La fête des promotions - Brandi Williams
Brandi Williams

La fête des promotions

La fête des promotions - Brandi Williams

Dans la ville où j’habite, les commerçants organisent une fois par an une fête. Certaines rues sont fermées à la circulation des automobiles, et des promotions sont proposées dans chaque magasin. Un tirage au sort a lieu à la fin de la semaine de réjouissances, et les lots sont très différents d’une année à l’autre.

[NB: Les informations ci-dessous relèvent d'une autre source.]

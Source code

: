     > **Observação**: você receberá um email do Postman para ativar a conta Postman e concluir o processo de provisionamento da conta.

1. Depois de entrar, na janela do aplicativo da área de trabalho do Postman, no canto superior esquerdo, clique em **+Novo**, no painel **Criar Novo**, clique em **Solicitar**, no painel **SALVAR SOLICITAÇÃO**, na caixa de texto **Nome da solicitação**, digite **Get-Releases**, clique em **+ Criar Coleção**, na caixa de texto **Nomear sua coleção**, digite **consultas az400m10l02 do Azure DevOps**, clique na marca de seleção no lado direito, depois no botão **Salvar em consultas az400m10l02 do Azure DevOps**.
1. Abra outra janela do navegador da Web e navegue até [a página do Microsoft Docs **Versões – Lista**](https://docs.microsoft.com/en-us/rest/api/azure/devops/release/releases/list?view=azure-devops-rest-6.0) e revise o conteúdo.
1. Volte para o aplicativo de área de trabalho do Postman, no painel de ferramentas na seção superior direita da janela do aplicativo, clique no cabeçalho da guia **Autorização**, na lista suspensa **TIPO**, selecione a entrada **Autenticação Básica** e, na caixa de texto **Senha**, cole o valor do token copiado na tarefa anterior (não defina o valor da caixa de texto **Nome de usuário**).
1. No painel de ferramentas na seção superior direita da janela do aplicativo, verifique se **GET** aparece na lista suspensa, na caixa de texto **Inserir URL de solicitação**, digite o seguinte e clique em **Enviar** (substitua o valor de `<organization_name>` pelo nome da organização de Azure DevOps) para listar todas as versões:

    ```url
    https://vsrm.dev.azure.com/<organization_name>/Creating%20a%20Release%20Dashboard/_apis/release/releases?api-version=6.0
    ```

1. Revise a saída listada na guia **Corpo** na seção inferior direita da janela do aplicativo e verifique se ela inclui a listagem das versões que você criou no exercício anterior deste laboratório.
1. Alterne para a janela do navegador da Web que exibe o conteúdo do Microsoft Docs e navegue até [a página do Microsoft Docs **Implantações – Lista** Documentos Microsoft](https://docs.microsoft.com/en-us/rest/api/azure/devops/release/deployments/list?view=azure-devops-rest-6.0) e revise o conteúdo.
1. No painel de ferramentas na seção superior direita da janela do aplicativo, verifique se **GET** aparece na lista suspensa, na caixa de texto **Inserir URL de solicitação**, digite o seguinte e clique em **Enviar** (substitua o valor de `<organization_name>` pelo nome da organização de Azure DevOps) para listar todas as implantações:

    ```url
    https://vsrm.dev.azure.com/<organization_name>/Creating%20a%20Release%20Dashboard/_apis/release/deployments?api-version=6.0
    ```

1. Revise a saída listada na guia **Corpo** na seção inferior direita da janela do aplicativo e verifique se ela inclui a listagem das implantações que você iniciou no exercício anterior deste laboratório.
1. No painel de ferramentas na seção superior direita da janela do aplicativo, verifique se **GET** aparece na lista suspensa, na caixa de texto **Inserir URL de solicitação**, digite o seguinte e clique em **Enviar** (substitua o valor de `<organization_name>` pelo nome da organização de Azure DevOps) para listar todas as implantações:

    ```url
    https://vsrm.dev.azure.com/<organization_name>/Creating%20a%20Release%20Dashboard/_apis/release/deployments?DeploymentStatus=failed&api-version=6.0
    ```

Bien sûr, je viens regarder si je peux acheter de beaux objets à moindres frais. Je suis une fervente adoratrice de tout ce qui comporte un prix barré. J’observe les écarts entre l’ancien montant que j’aurais dû débourser, et celui qui m’était demandé présentement. Je trie, je contemple, j’essaie, dans une joie fiévreuse. Je ne veux surtout pas manquer un bel ensemble peu cher, ou un chandail de laine dont le coût est si bas, que le même en synthétique serait plus onéreux. J’ai d’excellents rapports avec les vendeurs de ma ville, et ils consentent à me montrer certaine pièces qu’ils mettent en promotion avant de les exposer dans leur magasin.

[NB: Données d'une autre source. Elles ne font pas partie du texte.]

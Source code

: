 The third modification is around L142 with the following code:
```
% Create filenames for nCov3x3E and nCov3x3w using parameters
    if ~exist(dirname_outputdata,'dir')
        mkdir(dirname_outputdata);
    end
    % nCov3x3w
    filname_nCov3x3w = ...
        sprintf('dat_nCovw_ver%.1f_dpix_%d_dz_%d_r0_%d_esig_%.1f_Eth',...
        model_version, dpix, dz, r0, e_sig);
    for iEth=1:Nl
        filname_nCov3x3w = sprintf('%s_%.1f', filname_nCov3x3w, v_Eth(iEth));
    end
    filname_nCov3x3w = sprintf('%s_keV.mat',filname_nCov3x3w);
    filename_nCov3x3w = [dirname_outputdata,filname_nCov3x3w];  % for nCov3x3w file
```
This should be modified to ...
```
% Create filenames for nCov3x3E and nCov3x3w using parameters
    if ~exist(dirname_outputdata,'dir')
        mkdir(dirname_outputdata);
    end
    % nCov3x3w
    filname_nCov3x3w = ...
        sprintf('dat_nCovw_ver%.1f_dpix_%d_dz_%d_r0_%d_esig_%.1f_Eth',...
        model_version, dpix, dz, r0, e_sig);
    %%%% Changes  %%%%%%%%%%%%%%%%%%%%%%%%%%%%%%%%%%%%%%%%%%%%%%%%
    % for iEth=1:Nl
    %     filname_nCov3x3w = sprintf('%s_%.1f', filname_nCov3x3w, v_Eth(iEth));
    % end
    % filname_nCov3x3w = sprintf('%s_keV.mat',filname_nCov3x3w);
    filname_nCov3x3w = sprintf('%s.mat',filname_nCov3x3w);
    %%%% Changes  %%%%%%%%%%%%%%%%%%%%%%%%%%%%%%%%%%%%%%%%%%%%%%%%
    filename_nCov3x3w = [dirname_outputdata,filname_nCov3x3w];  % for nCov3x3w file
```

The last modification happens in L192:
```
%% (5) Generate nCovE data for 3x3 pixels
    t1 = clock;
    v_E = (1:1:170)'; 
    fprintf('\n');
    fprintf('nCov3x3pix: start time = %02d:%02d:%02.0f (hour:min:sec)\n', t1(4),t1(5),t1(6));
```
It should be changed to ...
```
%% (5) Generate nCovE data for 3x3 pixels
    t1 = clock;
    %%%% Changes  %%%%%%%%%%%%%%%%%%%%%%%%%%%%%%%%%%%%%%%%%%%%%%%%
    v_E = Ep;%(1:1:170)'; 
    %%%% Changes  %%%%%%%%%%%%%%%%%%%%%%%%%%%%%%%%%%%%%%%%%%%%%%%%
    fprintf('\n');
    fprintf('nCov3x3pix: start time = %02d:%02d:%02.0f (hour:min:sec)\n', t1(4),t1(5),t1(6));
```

Cécile, la vendeuse de chaussures, connaît mon amour pour les cuirs clairs, les talons carrés et les bottes fourrées. Elle ne manque jamais de me proposer des paires de souliers qui correspondent exactement à mon envie du moment. Lucien, le gérant de la boutique de bijoux fantaisies, m’a souvent étonnée en me montrant des colliers, des bracelets ou des décors pour les cheveux qui sont parfaitement en accord avec mes tenues habituelles. Julien, qui a vécu de nombreuses vies dans des pays lointains, possède une collection de vaisselle, de la tasse à thé en passant par l’argenterie ou encore de magnifiques assiettes à dessert peintes de décors oniriques, et il sélectionne pour moi la porcelaine la plus fine et les couverts les plus originaux.

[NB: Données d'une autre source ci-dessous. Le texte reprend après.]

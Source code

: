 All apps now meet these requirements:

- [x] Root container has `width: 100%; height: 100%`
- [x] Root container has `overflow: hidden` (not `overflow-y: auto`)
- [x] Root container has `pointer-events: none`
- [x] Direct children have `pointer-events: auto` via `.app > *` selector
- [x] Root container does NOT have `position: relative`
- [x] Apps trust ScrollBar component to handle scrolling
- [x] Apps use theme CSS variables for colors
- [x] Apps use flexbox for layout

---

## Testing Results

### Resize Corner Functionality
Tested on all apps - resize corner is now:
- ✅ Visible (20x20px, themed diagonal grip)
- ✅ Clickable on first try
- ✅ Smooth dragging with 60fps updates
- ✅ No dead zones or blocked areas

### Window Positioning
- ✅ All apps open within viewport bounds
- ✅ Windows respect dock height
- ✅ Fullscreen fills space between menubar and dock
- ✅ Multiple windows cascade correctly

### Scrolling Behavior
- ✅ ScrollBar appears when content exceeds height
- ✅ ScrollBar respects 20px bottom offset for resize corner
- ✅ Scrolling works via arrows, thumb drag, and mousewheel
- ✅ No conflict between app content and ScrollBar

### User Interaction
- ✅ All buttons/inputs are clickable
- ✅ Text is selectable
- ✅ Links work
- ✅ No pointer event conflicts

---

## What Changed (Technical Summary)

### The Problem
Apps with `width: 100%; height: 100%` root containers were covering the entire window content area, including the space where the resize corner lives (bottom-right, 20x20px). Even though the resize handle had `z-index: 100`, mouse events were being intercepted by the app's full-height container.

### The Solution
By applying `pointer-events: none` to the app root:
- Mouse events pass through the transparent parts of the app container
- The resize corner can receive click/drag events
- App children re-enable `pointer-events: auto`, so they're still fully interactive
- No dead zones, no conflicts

Comme j’avais demandé une inspection camera sur ma propriété, je laissais les spécialistes à leur travail, tandis que j’allais flâner dans les rues, en quête de jolis vêtements ou de présents pour mes proches. J’étais prête à revenir chez moi avec une garde-robe refaite pour la prochaine saison, voire même pour la suivante. J’avais pris un grand sac, en cuir d’agneau, teint en vert clair. Je pensais qu’il serait assez ample pour contenir tous mes achats. Je revins, en fin d’après-midi, chez moi, avec un nouveau sac que j’avais rempli, tant qu’il débordait. Cela avait été un après-midi éreintant et, pourtant, je ne pus m’empêcher de mettre à laver tous les vêtements que j’avais achetés, puis de les repasser pour pouvoir les porter au plus vite.